另一边的秦止面色淡淡,仍不死心:“你们年纪尚小,不到百岁,如何能明白何为情、何为爱?”
江逢月凑近秦萝耳边:“别听他瞎说。你爹在十七岁的时候就每天晚上送我回家,还说喜欢我。”
秦萝眨眨眼,眼睛睁成滚滚的圆。
秦止:……秦止:“如若只是一时兴起,今后热情淡去,你们应当如何?”
江逢月继续小嘴叭叭:“他说喜欢我,想要一辈子和我好。我问一辈子是多久,你爹想也不想就回答,一千年一万年,一直到他死掉的时候。
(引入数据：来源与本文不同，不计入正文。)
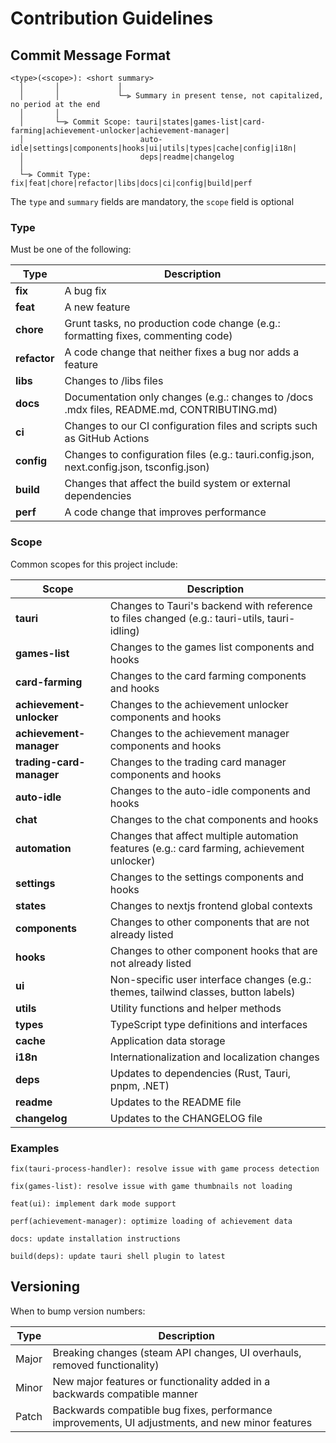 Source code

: # Contribution Guidelines

## Commit Message Format

```
<type>(<scope>): <short summary>
  │       │             │
  │       │             └─⫸ Summary in present tense, not capitalized, no period at the end
  │       │
  │       └─⫸ Commit Scope: tauri|states|games-list|card-farming|achievement-unlocker|achievement-manager|
  │                          auto-idle|settings|components|hooks|ui|utils|types|cache|config|i18n|
  │                          deps|readme|changelog                         
  │
  └─⫸ Commit Type: fix|feat|chore|refactor|libs|docs|ci|config|build|perf
```
The `type` and `summary` fields are mandatory, the `scope` field is optional

### Type
Must be one of the following:

| Type         | Description                                                                                |
| ------------ | ------------------------------------------------------------------------------------------ |
| **fix**      | A bug fix                                                                                  |
| **feat**     | A new feature                                                                              |
| **chore**    | Grunt tasks, no production code change (e.g.: formatting fixes, commenting code)           |
| **refactor** | A code change that neither fixes a bug nor adds a feature                                  |
| **libs**     | Changes to /libs files                                                                     |
| **docs**     | Documentation only changes (e.g.: changes to /docs .mdx files, README.md, CONTRIBUTING.md) |
| **ci**       | Changes to our CI configuration files and scripts such as GitHub Actions                   |
| **config**   | Changes to configuration files (e.g.: tauri.config.json, next.config.json, tsconfig.json)  |
| **build**    | Changes that affect the build system or external dependencies                              |
| **perf**     | A code change that improves performance                                                    |

### Scope
Common scopes for this project include:

| Scope                    | Description                                                                                  |
| ------------------------ | -------------------------------------------------------------------------------------------- |
| **tauri**                | Changes to Tauri's backend with reference to files changed (e.g.: tauri-utils, tauri-idling) |
| **games-list**           | Changes to the games list components and hooks                                               |
| **card-farming**         | Changes to the card farming components and hooks                                             |
| **achievement-unlocker** | Changes to the achievement unlocker components and hooks                                     |
| **achievement-manager**  | Changes to the achievement manager components and hooks                                      |
| **trading-card-manager** | Changes to the trading card manager components and hooks                                     |
| **auto-idle**            | Changes to the auto-idle components and hooks                                                |
| **chat**                 | Changes to the chat components and hooks                                                     |
| **automation**           | Changes that affect multiple automation features (e.g.: card farming, achievement unlocker)  |
| **settings**             | Changes to the settings components and hooks                                                 |
| **states**               | Changes to nextjs frontend global contexts                                                   |
| **components**           | Changes to other components that are not already listed                                      |
| **hooks**                | Changes to other component hooks that are not already listed                                 |
| **ui**                   | Non-specific user interface changes (e.g.: themes, tailwind classes, button labels)          |
| **utils**                | Utility functions and helper methods                                                         |
| **types**                | TypeScript type definitions and interfaces                                                   |
| **cache**                | Application data storage                                                                     |
| **i18n**                 | Internationalization and localization changes                                                |
| **deps**                 | Updates to dependencies (Rust, Tauri, pnpm, .NET)                                            |
| **readme**               | Updates to the README file                                                                   |
| **changelog**            | Updates to the CHANGELOG file                                                                |

### Examples
```
fix(tauri-process-handler): resolve issue with game process detection

fix(games-list): resolve issue with game thumbnails not loading

feat(ui): implement dark mode support

perf(achievement-manager): optimize loading of achievement data

docs: update installation instructions

build(deps): update tauri shell plugin to latest
```

## Versioning
When to bump version numbers:

| Type  | Description                                                                                      |
| ----- | ------------------------------------------------------------------------------------------------ |
| Major | Breaking changes (steam API changes, UI overhauls, removed functionality)                        |
| Minor | New major features or functionality added in a backwards compatible manner                       |
| Patch | Backwards compatible bug fixes, performance improvements, UI adjustments, and new minor features |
”
好浪漫!
秦萝用力鼓掌,秦楼神色不明,看着他爹摇了摇头。
剑圣的耳朵上涌起一抹潮红。
秦止努力稳住心态,舌头打结:“总之,太小如今你们……”
江逢月:“于是我们二十岁就成亲了!成亲那晚你爹对我说,若不是我想凑整,他早在三年前便把我娶了。”
叛徒啊。
从未与女子有过暧昧接触的秦楼默默看着他爹,琥珀色瞳孔昏昏幽幽。
叛徒啊。
被第三次打脸的秦止失魂落魄,静静瞧一瞧自家道侣,眸中委屈若隐若现。
江逢月乐乐呵呵,又给他塞了块小点心。
叛徒啊。
江星燃与陆望对视一眼,从今日起,谢寻非那臭小子就不再是孤寡青蛙咕呱咕呱了。
他和陆望连可以说话的女孩子都还没遇到啊!这合理吗!
“所以,”秦萝试探性开口,杏眼盈盈发亮,“现在是……没有太大问题了吗?”
“没问题了没问题了。”
江逢月的模样比她更开心,说话时摸了摸秦止脑袋:“小谢还会编发吗?做饭也不错……改日我们一起下厨!”
“多谢前辈。”
谢寻非颔首笑笑,抬眼望向秦萝:“过几日等我伤好,想一起出去玩吗?就我们两个人。”
就很堂而皇之。
听闻牛人的牛言牛语,三个小伙伴不约而同缩了缩脖子。
秦止眸光微凝:……
秦楼摸了摸手里的剑柄:……
还是去棺材里躺着吧你这臭小子!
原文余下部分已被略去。